How does the number of steps grow when we loop over more items?
Scenario Under Consideration
Analyze the time complexity of the following code snippet.
val items = listOf("apple", "banana", "cherry")
for ((index, item) in items.withIndex()) {
println("Item #$index is $item")
}
This code loops through a list of items, printing each item with its position number.
Identify Repeating Operations
Identify the loops, recursion, array traversals that repeat.
- Primary operation: Looping through each item in the list once.
- How many times: Exactly once for each item in the list.
How Execution Grows With Input
As the list gets bigger, the number of steps grows directly with the number of items.
| Input Size (n) | Approx.

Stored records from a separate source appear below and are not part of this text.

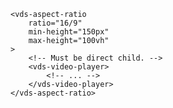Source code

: <script>
import Docs from './_Docs.md';
</script>

<Docs>

```html:copy:slot=usage
<vds-aspect-ratio
	ratio="16/9"
	min-height="150px"
	max-height="100vh"
>
	<!-- Must be direct child. -->
	<vds-video-player>
		<!-- ... -->
	</vds-video-player>
</vds-aspect-ratio>
```

</Docs>
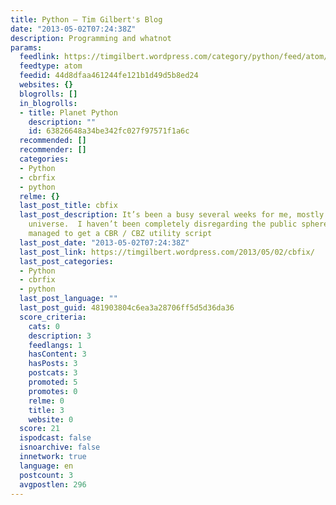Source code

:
 ```yaml
---
title: Python – Tim Gilbert's Blog
date: "2013-05-02T07:24:38Z"
description: Programming and whatnot
params:
  feedlink: https://timgilbert.wordpress.com/category/python/feed/atom/
  feedtype: atom
  feedid: 44d8dfaa461244fe121b1d49d5b8ed24
  websites: {}
  blogrolls: []
  in_blogrolls:
  - title: Planet Python
    description: ""
    id: 63826648a34be342fc027f97571f1a6c
  recommended: []
  recommender: []
  categories:
  - Python
  - cbrfix
  - python
  relme: {}
  last_post_title: cbfix
  last_post_description: It’s been a busy several weeks for me, mostly in my work-related
    universe.  I haven’t been completely disregarding the public sphere, though, and
    managed to get a CBR / CBZ utility script
  last_post_date: "2013-05-02T07:24:38Z"
  last_post_link: https://timgilbert.wordpress.com/2013/05/02/cbfix/
  last_post_categories:
  - Python
  - cbrfix
  - python
  last_post_language: ""
  last_post_guid: 481903804c6ea3a28706ff5d5d36da36
  score_criteria:
    cats: 0
    description: 3
    feedlangs: 1
    hasContent: 3
    hasPosts: 3
    postcats: 3
    promoted: 5
    promotes: 0
    relme: 0
    title: 3
    website: 0
  score: 21
  ispodcast: false
  isnoarchive: false
  innetwork: true
  language: en
  postcount: 3
  avgpostlen: 296
---
```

Operations |
|---|---|
| 10 | 10 steps |
| 100 | 100 steps |
| 1000 | 1000 steps |
Pattern observation: The steps increase evenly as the list size increases.
Final Time Complexity
Time Complexity: O(n)
This means the time to finish grows in a straight line with the number of items.
Common Mistake
[X] Wrong: "Using withIndex makes the loop slower because it adds extra work."
[OK] Correct: The withIndex function just pairs each item with its index without extra loops, so it still goes through the list only once.
Interview Connect
Knowing how loops with indexes scale helps you explain your code clearly and shows you understand how programs handle data efficiently.
Self-Check
"What if we nested another loop inside this one that also goes through the list? How would the time complexity change?"